La sera di domenica, in acque internazionali, una motovedetta libica ha sparato contro la nave umanitaria Ocean Viking mentre si dirigeva – su indicazione del centro di coordinamento italiano – verso un barcone in pericolo. Proiettili ad altezza d’uomo hanno infranto i vetri del ponte di comando. La procura di Siracusa ha aperto un’inchiesta, l’Unione europea chiede spiegazioni a Tripoli, il governo italiano evita di rispondere. Questo è il quadro.
C’è una catena di comando e di responsabilità: Roma affida la gestione dei soccorsi, la «guardia costiera» libica interviene con le armi, l’Ue che l’ha finanziata prende tempo. Nel frattempo, persino la «libera pratica» sanitaria viene negata alla nave come se un adempimento potesse sterilizzare la violenza delle pallottole. L’unica urgenza, per il Viminale, diventa colpire chi salva vite: Mediterranea fermata a Trapani per aver rifiutato il porto-fantasma di Genova dopo dieci persone recuperate in mare.

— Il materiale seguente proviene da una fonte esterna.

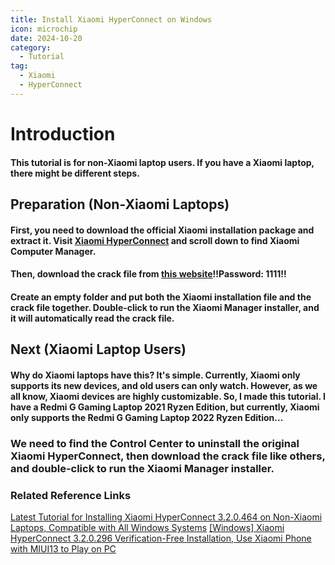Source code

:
 ```yaml
---
title: Install Xiaomi HyperConnect on Windows
icon: microchip
date: 2024-10-20
category:
  - Tutorial
tag:
  - Xiaomi
  - HyperConnect
---
```


# Introduction

#### This tutorial is for non-Xiaomi laptop users. If you have a Xiaomi laptop, there might be different steps.

## Preparation (Non-Xiaomi Laptops)

#### First, you need to download the official Xiaomi installation package and extract it. Visit [Xiaomi HyperConnect](https://hyperos.mi.com/continuity) and scroll down to find Xiaomi Computer Manager.

#### Then, download the crack file from [this website](https://wwyj.lanzouw.com/ivTI60juykgf)!!Password: 1111!!

#### Create an empty folder and put both the Xiaomi installation file and the crack file together. Double-click to run the Xiaomi Manager installer, and it will automatically read the crack file.

## Next (Xiaomi Laptop Users)

#### Why do Xiaomi laptops have this? It's simple. Currently, Xiaomi only supports its new devices, and old users can only watch. However, as we all know, Xiaomi devices are highly customizable. So, I made this tutorial. I have a Redmi G Gaming Laptop 2021 Ryzen Edition, but currently, Xiaomi only supports the Redmi G Gaming Laptop 2022 Ryzen Edition...

### We need to find the Control Center to uninstall the original Xiaomi HyperConnect, then download the crack file like others, and double-click to run the Xiaomi Manager installer.

### Related Reference Links

[Latest Tutorial for Installing Xiaomi HyperConnect 3.2.0.464 on Non-Xiaomi Laptops, Compatible with All Windows Systems](https://blog.csdn.net/qq_41095608/article/details/134068068)
[[Windows] Xiaomi HyperConnect 3.2.0.296 Verification-Free Installation, Use Xiaomi Phone with MIUI13 to Play on PC](https://www.52pojie.cn/thread-1748151-1-1.html)
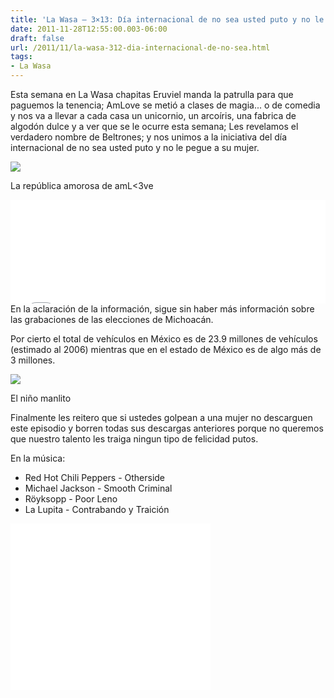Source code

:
 ```yaml
---
title: 'La Wasa – 3×13: Día internacional de no sea usted puto y no le pegue a su mujer.'
date: 2011-11-28T12:55:00.003-06:00
draft: false
url: /2011/11/la-wasa-312-dia-internacional-de-no-sea.html
tags: 
- La Wasa
---
```


Esta semana en La Wasa chapitas Eruviel manda la patrulla para que paguemos la tenencia; AmLove se metió a clases de magia... o de comedia y nos va a llevar a cada casa un unicornio, un arcoíris, una fabrica de algodón dulce y a ver que se le ocurre esta semana; Les revelamos el verdadero nombre de Beltrones; y nos unimos a la iniciativa del día internacional de no sea usted puto y no le pegue a su mujer.

  

[![](http://zillas.la-wasa.com/wp-content/uploads/2011/11/amlove.gif)](http://zillas.la-wasa.com/wp-content/uploads/2011/11/amlove.gif)

La república amorosa de amL<3ve

  
<iframe width="100%" height="166" scrolling="no" frameborder="no" src="//w.soundcloud.com/player/?url=http%3A%2F%2Fapi.soundcloud.com%2Ftracks%2F85212619%3Fsecret_token%3Ds-bqmfC&amp;show_artwork=true&amp;secret_url=true"></iframe>  
En la aclaración de la información, sigue sin haber más información sobre las grabaciones de las elecciones de Michoacán.  
  
Por cierto el total de vehículos en México es de 23.9 millones de vehículos (estimado al 2006) mientras que en el estado de México es de algo más de 3 millones.

[![](http://zillas.la-wasa.com/wp-content/uploads/2011/11/manlio-fabio-beltrones.jpg)](http://zillas.la-wasa.com/wp-content/uploads/2011/11/manlio-fabio-beltrones.jpg)

El niño manlito

Finalmente les reitero que si ustedes golpean a una mujer no descarguen este episodio y borren todas sus descargas anteriores porque no queremos que nuestro talento les traiga ningun tipo de felicidad putos.

  

  
En la música:

*   Red Hot Chili Peppers - Otherside
*   Michael Jackson - Smooth Criminal
*   Röyksopp - Poor Leno
*   La Lupita - Contrabando y Traición

<object class="BLOGGER-youtube-video" classid="clsid:D27CDB6E-AE6D-11cf-96B8-444553540000" codebase="http://download.macromedia.com/pub/shockwave/cabs/flash/swflash.cab#version=6,0,40,0" data-thumbnail-src="http://2.gvt0.com/vi/sPG6OQy2iwI/0.jpg" height="266" width="320">
<param name="movie" value="//www.youtube.com/v/sPG6OQy2iwI&amp;fs=1&amp;source=uds">
<param name="bgcolor" value="#FFFFFF">
<embed width="320" height="266" src="//www.youtube.com/v/sPG6OQy2iwI&amp;fs=1&amp;source=uds" type="application/x-shockwave-flash">
</object>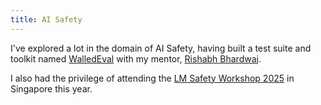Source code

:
 ```yaml
---
title: AI Safety
---
```

I've explored a lot in the domain of AI Safety, having built a test suite and toolkit named [WalledEval](walledeval.md) with my mentor, [Rishabh Bhardwaj](rishabh-bhardwaj.md).

I also had the privilege of attending the [LM Safety Workshop 2025](lmxsafety-25/index.md) in Singapore this year.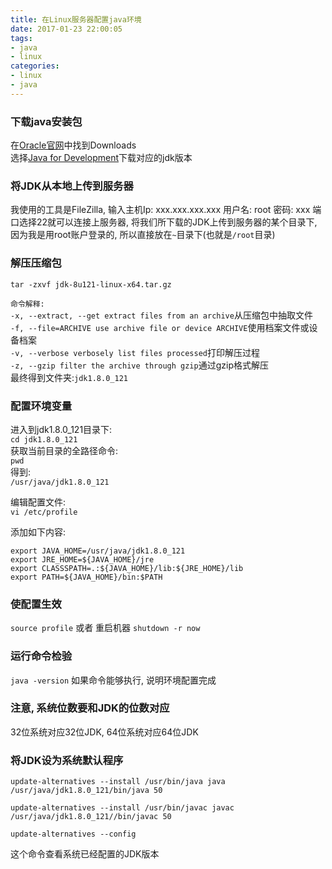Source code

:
```yaml
---
title: 在Linux服务器配置java环境
date: 2017-01-23 22:00:05
tags: 
- java
- linux
categories: 
- linux
- java
---
```


### 下载java安装包
在[Oracle官网](https://www.oracle.com/index.html)中找到Downloads  
选择[Java for Development](http://www.oracle.com/technetwork/java/javase/downloads/index.html)下载对应的jdk版本  


### 将JDK从本地上传到服务器
我使用的工具是FileZilla, 输入主机Ip: xxx.xxx.xxx.xxx 用户名: root 密码: xxx 端口选择22就可以连接上服务器, 将我们所下载的JDK上传到服务器的某个目录下, 因为我是用root账户登录的, 所以直接放在`~`目录下(也就是`/root`目录)  


### 解压压缩包

`tar -zxvf jdk-8u121-linux-x64.tar.gz`    
  
`命令解释: `  
`-x, --extract, --get extract files from an archive`从压缩包中抽取文件  
`-f, --file=ARCHIVE use archive file or device ARCHIVE`使用档案文件或设备档案  
`-v, --verbose verbosely list files processed`打印解压过程  
`-z, --gzip filter the archive through gzip`通过gzip格式解压  
最终得到文件夹:`jdk1.8.0_121`  

### 配置环境变量
进入到jdk1.8.0_121目录下:  
`cd jdk1.8.0_121`  
获取当前目录的全路径命令:  
`pwd`  
得到:  
`/usr/java/jdk1.8.0_121`

编辑配置文件:  
`vi /etc/profile`

添加如下内容: 
 
```shell  
export JAVA_HOME=/usr/java/jdk1.8.0_121
export JRE_HOME=${JAVA_HOME}/jre
export CLASSSPATH=.:${JAVA_HOME}/lib:${JRE_HOME}/lib
export PATH=${JAVA_HOME}/bin:$PATH
```     

### 使配置生效
`source profile`  或者 重启机器 `shutdown -r now`

### 运行命令检验  
`java -version`  如果命令能够执行, 说明环境配置完成

### 注意, 系统位数要和JDK的位数对应  
32位系统对应32位JDK, 64位系统对应64位JDK


### 将JDK设为系统默认程序  

```shell
update-alternatives --install /usr/bin/java java /usr/java/jdk1.8.0_121/bin/java 50
```    

```shell
update-alternatives --install /usr/bin/javac javac /usr/java/jdk1.8.0_121//bin/javac 50
```    

```shell
update-alternatives --config
```    

这个命令查看系统已经配置的JDK版本  






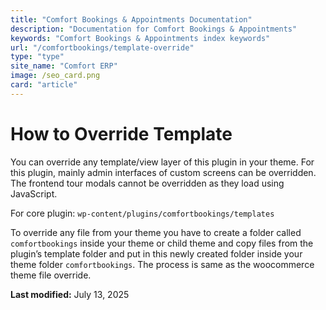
 ```yaml
---
title: "Comfort Bookings & Appointments Documentation"
description: "Documentation for Comfort Bookings & Appointments"
keywords: "Comfort Bookings & Appointments index keywords"
url: "/comfortbookings/template-override"
type: "type"
site_name: "Comfort ERP"
image: /seo_card.png
card: "article"
---
```

# How to Override Template

You can override any template/view layer of this plugin in your theme. For this plugin, mainly admin interfaces of custom screens can be overridden. The frontend tour modals cannot be overridden as they load using JavaScript.

For core plugin: `wp-content/plugins/comfortbookings/templates`

To override any file from your theme you have to create a folder called `comfortbookings` inside your theme or child theme and copy files from the plugin’s template folder and put in this newly created folder inside your theme folder `comfortbookings`. The process is same as the woocommerce theme file override.

**Last modified:** July 13, 2025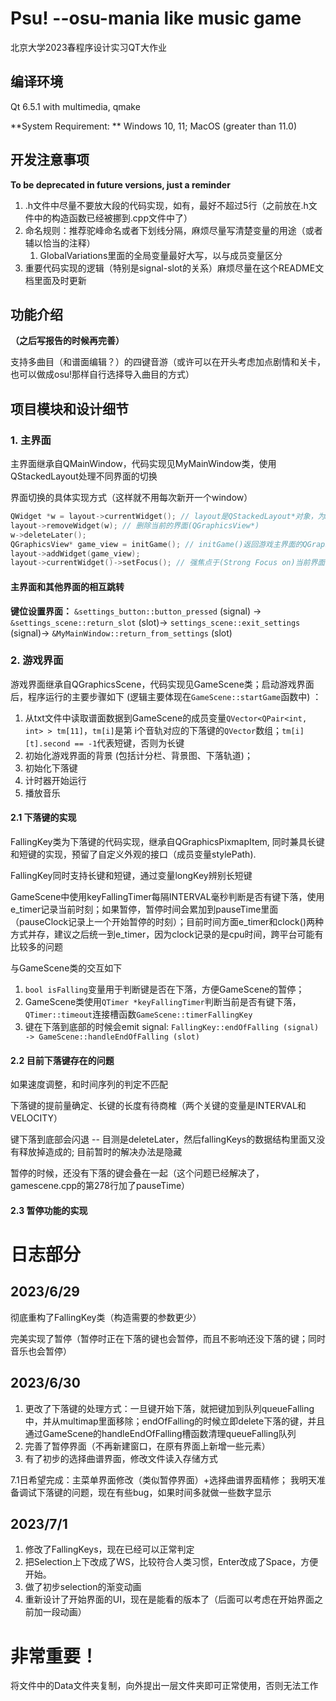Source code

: # Psu! --osu-mania like music game

北京大学2023春程序设计实习QT大作业

## 编译环境

Qt 6.5.1 with multimedia, qmake

**System Requirement: ** Windows 10, 11; MacOS (greater than 11.0)

## 开发注意事项

**To be deprecated in future versions, just a reminder**

1. .h文件中尽量不要放大段的代码实现，如有，最好不超过5行（之前放在.h文件中的构造函数已经被挪到.cpp文件中了）
2. 命名规则：推荐驼峰命名或者下划线分隔，麻烦尽量写清楚变量的用途（或者辅以恰当的注释）
   1. GlobalVariations里面的全局变量最好大写，以与成员变量区分
3. 重要代码实现的逻辑（特别是signal-slot的关系）麻烦尽量在这个README文档里面及时更新

## 功能介绍

**（之后写报告的时候再完善）**

支持多曲目（和谱面编辑？）的四键音游（或许可以在开头考虑加点剧情和关卡，也可以做成osu!那样自行选择导入曲目的方式）

## 项目模块和设计细节

### 1. 主界面

主界面继承自QMainWindow，代码实现见MyMainWindow类，使用QStackedLayout处理不同界面的切换

界面切换的具体实现方式（这样就不用每次新开一个window）

```c++
QWidget *w = layout->currentWidget(); // layout是QStackedLayout*对象，为MyMainWindow类的成员变量
layout->removeWidget(w); // 删除当前的界面(QGraphicsView*)
w->deleteLater();
QGraphicsView* game_view = initGame(); // initGame()返回游戏主界面的QGraphicsView*指针
layout->addWidget(game_view);
layout->currentWidget()->setFocus(); // 强焦点于(Strong Focus on)当前界面，以保证程序能响应键盘输入
```

#### 主界面和其他界面的相互跳转

**键位设置界面：** ```&settings_button::button_pressed``` (signal) -> ```&settings_scene::return_slot``` (slot)-> ```settings_scene::exit_settings``` (signal)-> ```&MyMainWindow::return_from_settings``` (slot)

### 2. 游戏界面

游戏界面继承自QGraphicsScene，代码实现见GameScene类；启动游戏界面后，程序运行的主要步骤如下 (逻辑主要体现在```GameScene::startGame```函数中) ：

1. 从txt文件中读取谱面数据到GameScene的成员变量```QVector<QPair<int, int> > tm[11]```，```tm[i]```是第 i个音轨对应的下落键的```QVector```数组；```tm[i][t].second == -1```代表短键，否则为长键
2. 初始化游戏界面的背景 (包括计分栏、背景图、下落轨道)；
3. 初始化下落键
4. 计时器开始运行
5. 播放音乐

#### 2.1 下落键的实现

FallingKey类为下落键的代码实现，继承自QGraphicsPixmapItem, 同时兼具长键和短键的实现，预留了自定义外观的接口（成员变量stylePath).

FallingKey同时支持长键和短键，通过变量longKey辨别长短键

GameScene中使用keyFallingTimer每隔INTERVAL毫秒判断是否有键下落，使用e_timer记录当前时刻；如果暂停，暂停时间会累加到pauseTime里面（pauseClock记录上一个开始暂停的时刻）；目前时间方面e_timer和clock()两种方式并存，建议之后统一到e_timer，因为clock记录的是cpu时间，跨平台可能有比较多的问题

 与GameScene类的交互如下

1. ```bool isFalling```变量用于判断键是否在下落，方便GameScene的暂停；
2. GameScene类使用```QTimer *keyFallingTimer```判断当前是否有键下落，```QTimer::timeout```连接槽函数```GameScene::timerFallingKey```
3. 键在下落到底部的时候会emit signal: ```FallingKey::endOfFalling (signal) -> GameScene::handleEndOfFalling (slot)```

#### 2.2 目前下落键存在的问题

如果速度调整，和时间序列的判定不匹配

下落键的提前量确定、长键的长度有待商榷（两个关键的变量是INTERVAL和VELOCITY）

键下落到底部会闪退 -- 目测是deleteLater，然后fallingKeys的数据结构里面又没有释放掉造成的; 目前暂时的解决办法是隐藏

暂停的时候，还没有下落的键会叠在一起（这个问题已经解决了，gamescene.cpp的第278行加了pauseTime）

#### 2.3 暂停功能的实现



# 日志部分

## 2023/6/29

彻底重构了FallingKey类（构造需要的参数更少）

完美实现了暂停（暂停时正在下落的键也会暂停，而且不影响还没下落的键；同时音乐也会暂停）

## 2023/6/30

1. 更改了下落键的处理方式：一旦键开始下落，就把键加到队列queueFalling中，并从multimap里面移除；endOfFalling的时候立即delete下落的键，并且通过GameScene的handleEndOfFalling槽函数清理queueFalling队列
2. 完善了暂停界面（不再新建窗口，在原有界面上新增一些元素）
3. 有了初步的选择曲谱界面，修改文件读入存储方式

7.1日希望完成：主菜单界面修改（类似暂停界面）+选择曲谱界面精修；
我明天准备调试下落键的问题，现在有些bug，如果时间多就做一些数字显示

## 2023/7/1

1. 修改了FallingKeys，现在已经可以正常判定
2. 把Selection上下改成了WS，比较符合人类习惯，Enter改成了Space，方便开始。
3. 做了初步selection的渐变动画
4. 重新设计了开始界面的UI，现在是能看的版本了（后面可以考虑在开始界面之前加一段动画）

# 非常重要！
将文件中的Data文件夹复制，向外提出一层文件夹即可正常使用，否则无法工作

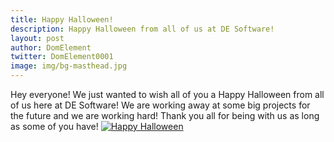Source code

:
 ```yaml
---
title: Happy Halloween!
description: Happy Halloween from all of us at DE Software!
layout: post
author: DomElement
twitter: DomElement0001
image: img/bg-masthead.jpg
---
```

Hey everyone! We just wanted to wish all of you a Happy Halloween from all of us here at DE Software! We are working away at some big projects for the future and we are working hard! Thank you all for being with us as long as some of you have!
[![Happy Halloween](https://vgy.me/iy1LQk.png)](https://discord.gg/RPRPeCe)
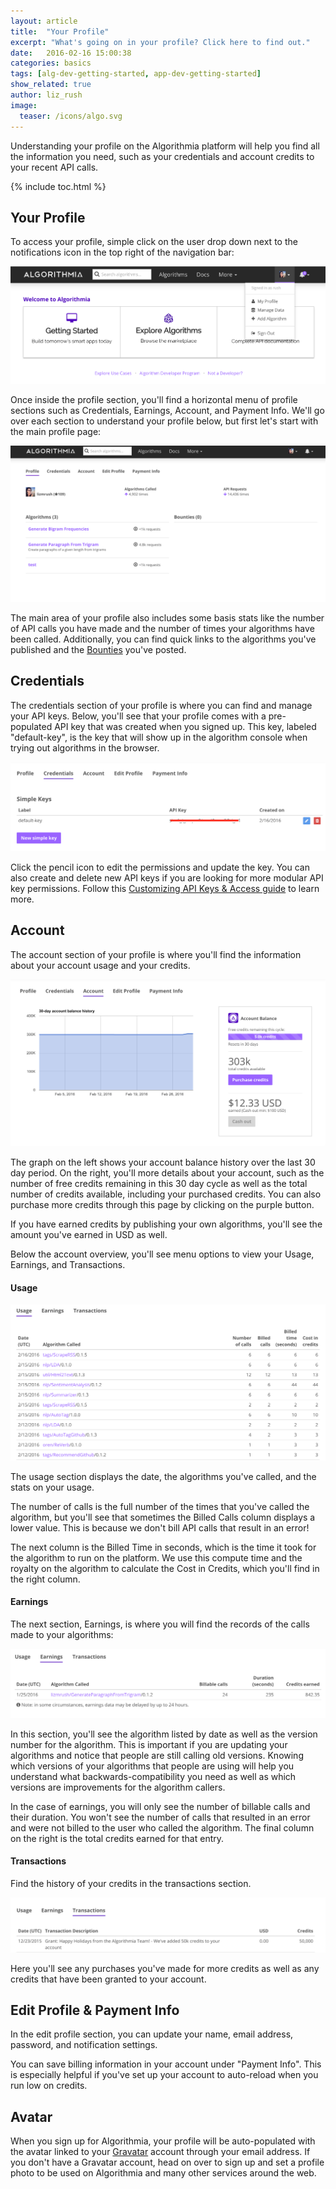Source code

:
```yaml
---
layout: article
title:  "Your Profile"
excerpt: "What's going on in your profile? Click here to find out."
date:   2016-02-16 15:00:38
categories: basics
tags: [alg-dev-getting-started, app-dev-getting-started]
show_related: true
author: liz_rush
image:
  teaser: /icons/algo.svg
---
```


Understanding your profile on the Algorithmia platform will help you find all the information you need, such as your credentials and account credits to your recent API calls.

{% include toc.html %}

## Your Profile 

To access your profile, simple click on the user drop down next to the notifications icon in the top right of the navigation bar:

![Accessing the user drop down](/images/post_images/your_profile/user_drop_down.png)

Once inside the profile section, you'll find a horizontal menu of profile sections such as Credentials, Earnings, Account, and Payment Info. We'll go over each section to understand your profile below, but first let's start with the main profile page:

![profile main](/images/post_images/your_profile/profile.png)

The main area of your profile also includes some basis stats like the number of API calls you have made and the number of times your algorithms have been called. Additionally, you can find quick links to the algorithms you've published and the [Bounties](http://developers.algorithmia.com/basics/an-intro-to-bounties/) you've posted.

## Credentials

The credentials section of your profile is where you can find and manage your API keys. Below, you'll see that your profile comes with a pre-populated API key that was created when you signed up. This key, labeled "default-key", is the key that will show up in the algorithm console when trying out algorithms in the browser. 

![Credentials](/images/post_images/your_profile/credentials.png)

Click the pencil icon to edit the permissions and update the key. You can also create and delete new API keys if you are looking for more modular API key permissions. Follow this [Customizing API Keys & Access guide](/basics/customizing-api-keys/) to learn more.

## Account

The account section of your profile is where you'll find the information about your account usage and your credits. 

![Credits main](/images/post_images/your_profile/credits_main.png)

The graph on the left shows your account balance history over the last 30 day period. On the right, you'll more details about your account, such as the number of free credits remaining in this 30 day cycle as well as the total number of credits available, including your purchased credits. You can also purchase more credits through this page by clicking on the purple button.

If you have earned credits by publishing your own algorithms, you'll see the amount you've earned in USD as well.

Below the account overview, you'll see menu options to view your Usage, Earnings, and Transactions.

#### Usage
![Usage](/images/post_images/your_profile/usage.png)

The usage section displays the date, the algorithms you've called, and the stats on your usage. 

The number of calls is the full number of the times that you've called the algorithm, but you'll see that sometimes the Billed Calls column displays a lower value. This is because we don't bill API calls that result in an error!

The next column is the Billed Time in seconds, which is the time it took for the algorithm to run on the platform. We use this compute time and the royalty on the algorithm to calculate the Cost in Credits, which you'll find in the right column. 

#### Earnings

The next section, Earnings, is where you will find the records of the calls made to your algorithms:

![earnings](/images/post_images/your_profile/earning.png)

In this section, you'll see the algorithm listed by date as well as the version number for the algorithm. This is important if you are updating your algorithms and notice that people are still calling old versions. Knowing which versions of your algorithms that people are using will help you understand what backwards-compatibility you need as well as which versions are improvements for the algorithm callers. 

In the case of earnings, you will only see the number of billable calls and their duration. You won't see the number of calls that resulted in an error and were not billed to the user who called the algorithm. The final column on the right is the total credits earned for that entry. 

#### Transactions

Find the history of your credits in the transactions section. 

![Transactions](/images/post_images/your_profile/transactions.png)

Here you'll see any purchases you've made for more credits as well as any credits that have been granted to your account.

## Edit Profile & Payment Info

In the edit profile section, you can update your name, email address, password, and notification settings.

You can save billing information in your account under "Payment Info". This is especially helpful if you've set up your account to auto-reload when you run low on credits. 

## Avatar

When you sign up for Algorithmia, your profile will be auto-populated with the avatar linked to your [Gravatar](https://gravatar.com) account through your email address. If you don't have a Gravatar account, head on over to sign up and set a profile photo to be used on Algorithmia and many other services around the web.
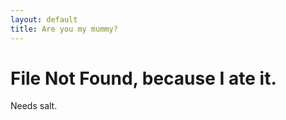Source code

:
 ```yaml
---
layout: default
title: Are you my mummy?
---
```


# File Not Found, because I ate it.
		
Needs salt.


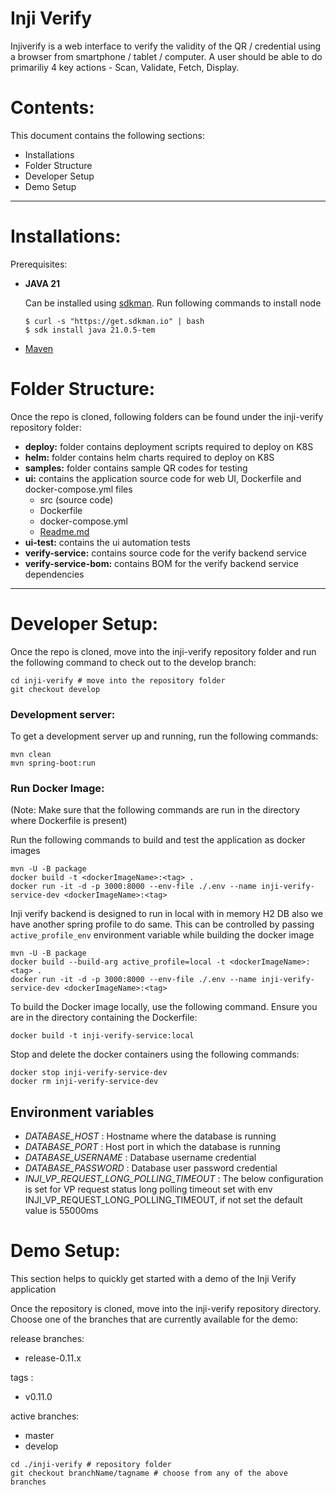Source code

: # Inji Verify

Injiverify is a web interface to verify the validity of the QR / credential using a browser from smartphone / tablet / computer. A user should be able to do primariliy 4 key actions - Scan, Validate, Fetch, Display.

# Contents:

This document contains the following sections:

- Installations
- Folder Structure
- Developer Setup
- Demo Setup

---

# Installations:

Prerequisites:

- **JAVA 21**

  Can be installed using [sdkman](https://sdkman.io/). Run following commands to install node

  ```shell
  $ curl -s "https://get.sdkman.io" | bash
  $ sdk install java 21.0.5-tem
  ```
- [Maven](https://maven.apache.org/install.html) 

# Folder Structure:

Once the repo is cloned, following folders can be found under the inji-verify repository folder:

- **deploy:** folder contains deployment scripts required to deploy on K8S
- **helm:** folder contains helm charts required to deploy on K8S
- **samples:** folder contains sample QR codes for testing
- **ui:** contains the application source code for web UI, Dockerfile and docker-compose.yml files
  - src (source code)
  - Dockerfile
  - docker-compose.yml
  - [Readme.md](./verify-ui/README.md)
- **ui-test:** contains the ui automation tests
- **verify-service:** contains source code for the verify backend service
- **verify-service-bom:** contains BOM for the verify backend service dependencies

---

# Developer Setup:

Once the repo is cloned, move into the inji-verify repository folder and run the following command to check out to the develop branch:

```shell
cd inji-verify # move into the repository folder
git checkout develop
```

### Development server:

To get a development server up and running, run the following commands:

```shell
mvn clean
mvn spring-boot:run
```

### Run Docker Image:

(Note: Make sure that the following commands are run in the directory where Dockerfile is present)

Run the following commands to build and test the application as docker images

```shell
mvn -U -B package
docker build -t <dockerImageName>:<tag> .
docker run -it -d -p 3000:8000 --env-file ./.env --name inji-verify-service-dev <dockerImageName>:<tag>
```

Inji verify backend is designed to run in local with in memory H2 DB also we have another spring profile to do same. This can
be controlled by passing `active_profile_env` environment variable while building the docker image

```shell
mvn -U -B package
docker build --build-arg active_profile=local -t <dockerImageName>:<tag> .
docker run -it -d -p 3000:8000 --env-file ./.env --name inji-verify-service-dev <dockerImageName>:<tag>
```

To build the Docker image locally, use the following command. Ensure you are in the directory containing the Dockerfile:

```shell
docker build -t inji-verify-service:local
```

Stop and delete the docker containers using the following commands:

```shell
docker stop inji-verify-service-dev
docker rm inji-verify-service-dev
```

## Environment variables
- *DATABASE_HOST* : Hostname where the database is running 
- *DATABASE_PORT* : Host port in which the database is running
- *DATABASE_USERNAME* : Database username credential
- *DATABASE_PASSWORD* : Database user password credential
- *INJI_VP_REQUEST_LONG_POLLING_TIMEOUT* : The below configuration is set for VP request status long polling timeout set with env INJI_VP_REQUEST_LONG_POLLING_TIMEOUT, if not set the default value is 55000ms

# Demo Setup:

This section helps to quickly get started with a demo of the Inji Verify application

Once the repository is cloned, move into the inji-verify repository directory.
Choose one of the branches that are currently available for the demo:

release branches:
- release-0.11.x

tags : 
- v0.11.0

active branches:
- master
- develop

```shell
cd ./inji-verify # repository folder
git checkout branchName/tagname # choose from any of the above branches
```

I numeri smentiscono la propaganda che vorrebbe sbarchi «in crollo» a colpi di confronti truccati col 2023. La realtà è un’altra: lo Stato delega il lavoro sporco, la politica si rifugia nelle formule («chiediamo chiarimenti») e nel frattempo si costruisce un precedente. Se sparare a una nave di soccorso non comporta conseguenze immediate, che messaggio si manda al Mediterraneo? Che la vita umana può essere trattata come una variabile negoziabile in un memorandum. In questa resa dei conti, il silenzio istituzionale diventa una forma di complicità.